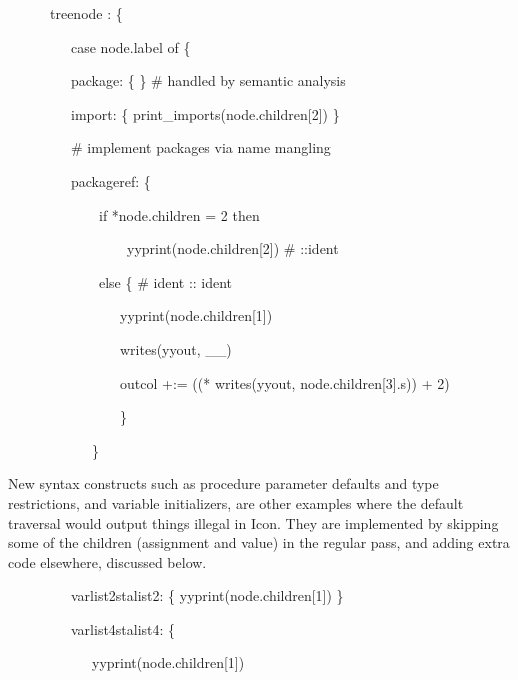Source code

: {\ttfamily\mdseries
\ \ \ \ \ \ {\textquotedbl}treenode{\textquotedbl} : \{}

{\ttfamily\mdseries
\ \ \ \ \ \ \ \ \ case node.label of \{}

{\ttfamily\mdseries
\ \ \ \ \ \ \ \ \ {\textquotedbl}package{\textquotedbl}: \{ \} \# handled by semantic analysis}

{\ttfamily\mdseries
\ \ \ \ \ \ \ \ \ {\textquotedbl}import{\textquotedbl}: \{ print\_imports(node.children[2]) \}}

{\ttfamily\mdseries
\ \ \ \ \ \ \ \ \ \# implement packages via name mangling}

{\ttfamily\mdseries
\ \ \ \ \ \ \ \ \ {\textquotedbl}packageref{\textquotedbl}: \{}

{\ttfamily\mdseries
\ \ \ \ \ \ \ \ \ \ \ \ \ if *node.children = 2 then}

{\ttfamily\mdseries
\ \ \ \ \ \ \ \ \ \ \ \ \ \ \ \ \ yyprint(node.children[2]) \# ::ident}

{\ttfamily\mdseries
\ \ \ \ \ \ \ \ \ \ \ \ \ else \{ \# ident :: ident}

{\ttfamily\mdseries
\ \ \ \ \ \ \ \ \ \ \ \ \ \ \ \ yyprint(node.children[1])}

{\ttfamily\mdseries
\ \ \ \ \ \ \ \ \ \ \ \ \ \ \ \ writes(yyout, {\textquotedbl}\_\_{\textquotedbl})}

{\ttfamily\mdseries
\ \ \ \ \ \ \ \ \ \ \ \ \ \ \ \ outcol +:= ((* writes(yyout, node.children[3].s)) + 2)}

{\ttfamily\mdseries
\ \ \ \ \ \ \ \ \ \ \ \ \ \ \ \ \}}

{\ttfamily\mdseries
\ \ \ \ \ \ \ \ \ \ \ \ \}}


New syntax constructs such as procedure parameter defaults and type
restrictions, and variable initializers, are other examples where the
default traversal would output things illegal in Icon. They are
implemented by skipping some of the children (assignment and value) in
the regular pass, and adding extra code elsewhere, discussed below.

{\ttfamily\mdseries
\ \ \ \ \ \ \ \ \ {\textquotedbl}varlist2{\textquotedbl}{\textbar}{\textquotedbl}stalist2{\textquotedbl}: \{
yyprint(node.children[1]) \}}

{\ttfamily\mdseries
\ \ \ \ \ \ \ \ \ {\textquotedbl}varlist4{\textquotedbl}{\textbar}{\textquotedbl}stalist4{\textquotedbl}: \{}

{\ttfamily\mdseries
\ \ \ \ \ \ \ \ \ \ \ \ yyprint(node.children[1])}

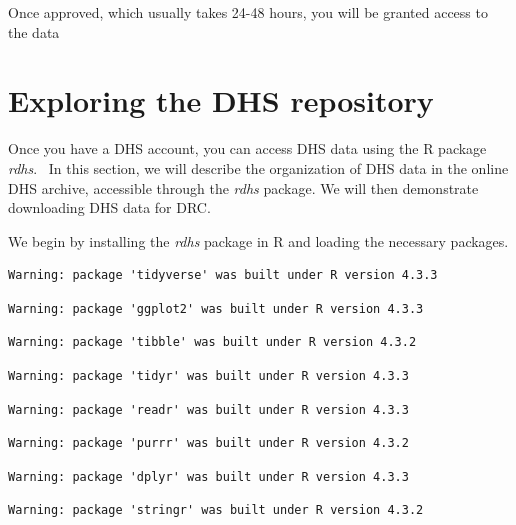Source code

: \documentclass[
  letterpaper,
  DIV=11,
  numbers=noendperiod]{scrreprt}
\begin{document}
Once approved, which usually takes 24-48 hours, you will be granted
access to the data


\hypertarget{exploring-the-dhs-repository}{%
\chapter{\texorpdfstring{\textbf{Exploring the DHS
repository}}{Exploring the DHS repository}}\label{exploring-the-dhs-repository}}

Once you have a DHS account, you can access DHS data using the R package
\emph{rdhs}.~ In this section, we will describe the organization of DHS
data in the online DHS archive, accessible through the \emph{rdhs}
package. We will then demonstrate downloading DHS data for DRC.

We begin by installing the \emph{rdhs} package in R and loading the
necessary packages.

\begin{verbatim}
Warning: package 'tidyverse' was built under R version 4.3.3
\end{verbatim}

\begin{verbatim}
Warning: package 'ggplot2' was built under R version 4.3.3
\end{verbatim}

\begin{verbatim}
Warning: package 'tibble' was built under R version 4.3.2
\end{verbatim}

\begin{verbatim}
Warning: package 'tidyr' was built under R version 4.3.3
\end{verbatim}

\begin{verbatim}
Warning: package 'readr' was built under R version 4.3.3
\end{verbatim}

\begin{verbatim}
Warning: package 'purrr' was built under R version 4.3.2
\end{verbatim}

\begin{verbatim}
Warning: package 'dplyr' was built under R version 4.3.3
\end{verbatim}

\begin{verbatim}
Warning: package 'stringr' was built under R version 4.3.2
\end{verbatim}
\end{document}
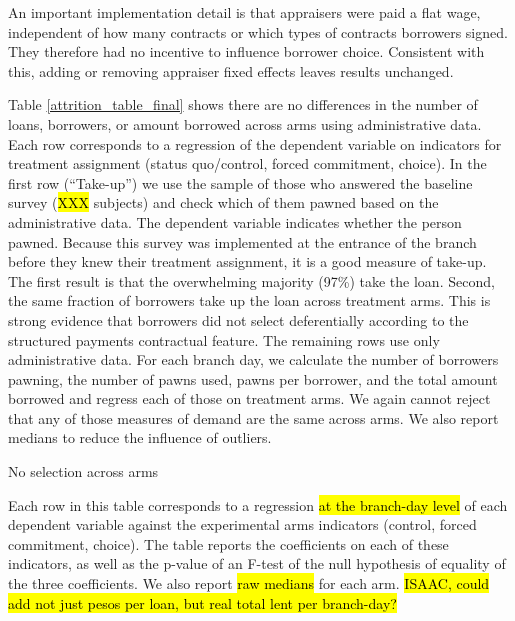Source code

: \documentclass[12pt, a4paper]{article}
\begin{document}
An important implementation detail is that appraisers were paid a flat wage, independent of how many contracts or which types of contracts borrowers signed. They therefore had no incentive to influence borrower choice. Consistent with this, adding or removing appraiser fixed effects leaves results unchanged. 

Table \ref{attrition_table_final} shows there are no differences in the number of loans, borrowers, or amount borrowed across arms using administrative data. Each row corresponds to a regression of the dependent variable on indicators for treatment assignment (status quo/control, forced commitment, choice). In the first row (``Take-up'') we use the sample of those who answered the baseline survey (\hl{XXX} subjects) and check which of them pawned based on the administrative data. The dependent variable indicates whether the person pawned. Because this survey was implemented at the entrance of the branch before they knew their treatment assignment, it is a good measure of take-up. The first result is that the overwhelming majority (97\%) take the loan. Second, the same fraction of borrowers take up the loan across treatment arms. This is strong evidence that borrowers did not select deferentially according to the structured payments contractual feature. The remaining rows use only administrative data. For each branch day, we calculate the number of borrowers pawning, the number of pawns used, pawns per borrower, and the total amount borrowed and regress each of those on treatment arms. We again cannot reject that any of those measures of demand are the same across arms.  We also report medians to reduce the influence of outliers. 


\begin{table}[H]
\caption{No selection across arms}
\label{attrition_table_final}
\begin{center}
\footnotesize{}
\end{center}
\scriptsize{Each row in this table 
 corresponds to a regression \hl{at the branch-day level} of each dependent variable against the experimental arms indicators (control, forced commitment, choice). The table reports the coefficients on each of these indicators, as well as the p-value of an F-test of the null hypothesis of equality of the three coefficients. We also report \hl{raw medians} for each arm. \hl{ISAAC, could add not just pesos per loan, but real total lent per branch-day?} %
 }
\end{table}
\end{document}
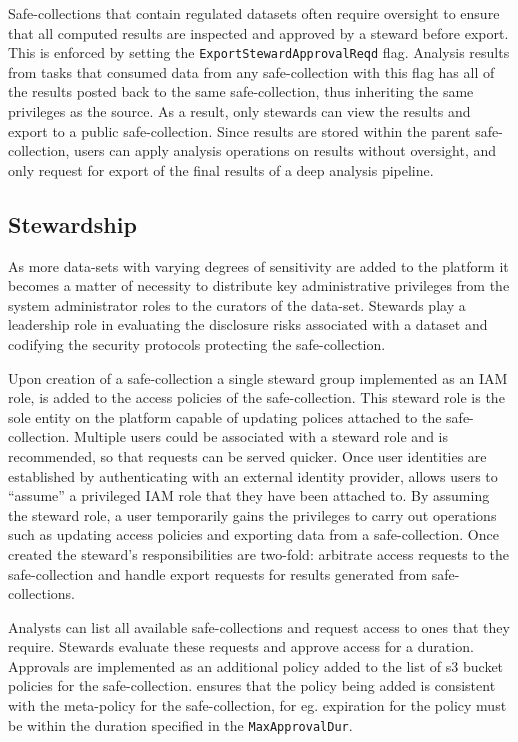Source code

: Safe-collections that contain regulated datasets often require oversight to ensure that all computed results
are inspected and approved by a steward before export. This is enforced by setting the
\texttt{ExportStewardApprovalReqd} flag.
Analysis results from tasks that consumed data from any safe-collection with this flag has all of the
results posted back to the same safe-collection, thus inheriting the same privileges as the source.
As a result, only stewards can view the results and export to a public safe-collection. Since results are
stored within the parent safe-collection, users can apply analysis operations on results without oversight,
and only request for export of the final results of a deep analysis pipeline.

\subsection{Stewardship}

As more data-sets with varying degrees of sensitivity are added to the \NAME platform it becomes a matter
of necessity to distribute key administrative privileges from the system administrator roles to the curators
of the data-set. Stewards play a leadership role in evaluating the disclosure risks associated with a
dataset and codifying the security protocols protecting the safe-collection.

Upon creation of a safe-collection a single steward group implemented as an IAM role, is added to the
access policies of the safe-collection. This steward role is the sole entity on the platform capable of
updating polices attached to the safe-collection.
Multiple users could be associated with a steward role and is recommended, so that requests can be served quicker.
Once user identities are established by authenticating with an external identity provider,
\NAME allows users to ``assume'' a privileged IAM role that they have been attached to.
By assuming the steward role, a user temporarily gains the privileges to carry out operations such
as updating access policies and exporting data from a safe-collection.
Once created the steward's responsibilities are two-fold: arbitrate access requests to the safe-collection and
handle export requests for results generated from safe-collections.

Analysts can list all available safe-collections and request access to ones that they require.
Stewards evaluate these requests and approve access for a duration. Approvals are implemented as an additional
policy added to the list of s3 bucket policies for the safe-collection. \NAME ensures that the policy
being added is consistent with the meta-policy for the safe-collection, for eg. expiration for the policy
must be within the duration specified in the \texttt{MaxApprovalDur}.

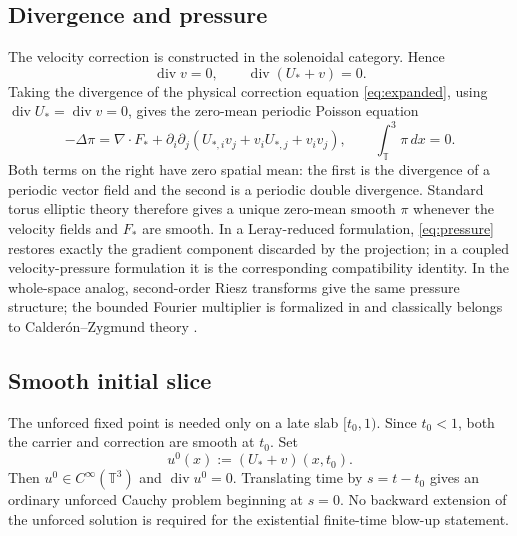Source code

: \documentclass[11pt]{article}
\numberwithin{equation}{section}
\newcommand{\T}{\mathbb T^3}
\newcommand{\diver}{\operatorname{div}}
\begin{document}
\subsection{Divergence and pressure}
The velocity correction is constructed in the solenoidal category.  Hence
\begin{equation}
\diver v=0,
\qquad
\diver(U_*+v)=0.
\label{eq:divcorr}
\end{equation}
Taking the divergence of the physical correction equation \eqref{eq:expanded}, using \(\diver U_*=\diver v=0\), gives the zero-mean periodic Poisson equation
\begin{equation}
\boxed{
-\Delta\pi
=\nabla\!\cdot F_*
+\partial_i\partial_j
\left(U_{*,i}v_j+v_iU_{*,j}+v_iv_j\right),}
\qquad
\int_\T\pi\,dx=0.
\label{eq:pressure}
\end{equation}
Both terms on the right have zero spatial mean: the first is the divergence of a periodic vector field and the second is a periodic double divergence.  Standard torus elliptic theory therefore gives a unique zero-mean smooth \(\pi\) whenever the velocity fields and \(F_*\) are smooth.  In a Leray-reduced formulation, \eqref{eq:pressure} restores exactly the gradient component discarded by the projection; in a coupled velocity-pressure formulation it is the corresponding compatibility identity.  In the whole-space analog, second-order Riesz transforms give the same pressure structure; the bounded Fourier multiplier is formalized in  and classically belongs to Calder\'on--Zygmund theory \cite{Stein1970,OpenAIRepo2026}.

\subsection{Smooth initial slice}
The unforced fixed point is needed only on a late slab \([t_0,1)\).  Since \(t_0<1\), both the carrier and correction are smooth at \(t_0\).  Set
\begin{equation}
u^0(x):=(U_*+v)(x,t_0).
\label{eq:datum}
\end{equation}
Then \(u^0\in C^\infty(\T)\) and \(\diver u^0=0\).  Translating time by \(s=t-t_0\) gives an ordinary unforced Cauchy problem beginning at \(s=0\).  No backward extension of the unforced solution is required for the existential finite-time blow-up statement.
\end{document}
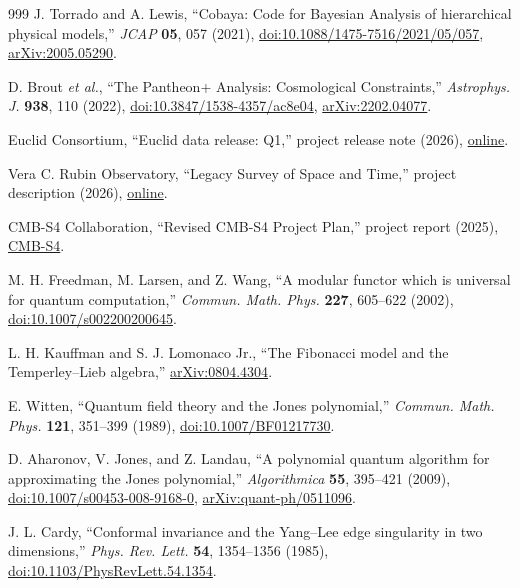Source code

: \documentclass[aps,prd,reprint,nofootinbib,superscriptaddress,floatfix]{revtex4-2}
\numberwithin{equation}{section}
\theoremstyle{definition}
\theoremstyle{plain}
\begin{document}
\begin{thebibliography}{999}
J. Torrado and A. Lewis,
``Cobaya: Code for Bayesian Analysis of hierarchical physical models,''
\emph{JCAP} \textbf{05}, 057 (2021),
\href{https://doi.org/10.1088/1475-7516/2021/05/057}{doi:10.1088/1475-7516/2021/05/057},
\href{https://arxiv.org/abs/2005.05290}{arXiv:2005.05290}.

D. Brout \emph{et al.},
``The Pantheon+ Analysis: Cosmological Constraints,''
\emph{Astrophys. J.} \textbf{938}, 110 (2022),
\href{https://doi.org/10.3847/1538-4357/ac8e04}{doi:10.3847/1538-4357/ac8e04},
\href{https://arxiv.org/abs/2202.04077}{arXiv:2202.04077}.

Euclid Consortium,
``Euclid data release: Q1,''
project release note (2026),
\href{https://www.euclid-ec.org/science/q1/}{online}.

Vera C. Rubin Observatory,
``Legacy Survey of Space and Time,''
project description (2026),
\href{https://rubinobservatory.org/explore/how-rubin-works/lsst}{online}.

CMB-S4 Collaboration,
``Revised CMB-S4 Project Plan,''
project report (2025),
\href{https://cmb-s4.org/}{CMB-S4}.




M. H. Freedman, M. Larsen, and Z. Wang,
``A modular functor which is universal for quantum computation,''
\emph{Commun. Math. Phys.} \textbf{227}, 605--622 (2002),
\href{https://doi.org/10.1007/s002200200645}{doi:10.1007/s002200200645}.

L. H. Kauffman and S. J. Lomonaco Jr.,
``The Fibonacci model and the Temperley--Lieb algebra,''
\href{https://arxiv.org/abs/0804.4304}{arXiv:0804.4304}.

E. Witten,
``Quantum field theory and the Jones polynomial,''
\emph{Commun. Math. Phys.} \textbf{121}, 351--399 (1989),
\href{https://doi.org/10.1007/BF01217730}{doi:10.1007/BF01217730}.

D. Aharonov, V. Jones, and Z. Landau,
``A polynomial quantum algorithm for approximating the Jones polynomial,''
\emph{Algorithmica} \textbf{55}, 395--421 (2009),
\href{https://doi.org/10.1007/s00453-008-9168-0}{doi:10.1007/s00453-008-9168-0},
\href{https://arxiv.org/abs/quant-ph/0511096}{arXiv:quant-ph/0511096}.

J. L. Cardy,
``Conformal invariance and the Yang--Lee edge singularity in two dimensions,''
\emph{Phys. Rev. Lett.} \textbf{54}, 1354--1356 (1985),
\href{https://doi.org/10.1103/PhysRevLett.54.1354}{doi:10.1103/PhysRevLett.54.1354}.

\end{thebibliography}
\end{document}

# [YOUR GOAL]
Read through the records above and copy the lines that contain "oversight".

# [ANSWER TO THE EXERCISE]
: Safe-collections that contain regulated datasets often require oversight to ensure that all computed results
stored within the parent safe-collection, users can apply analysis operations on results without oversight,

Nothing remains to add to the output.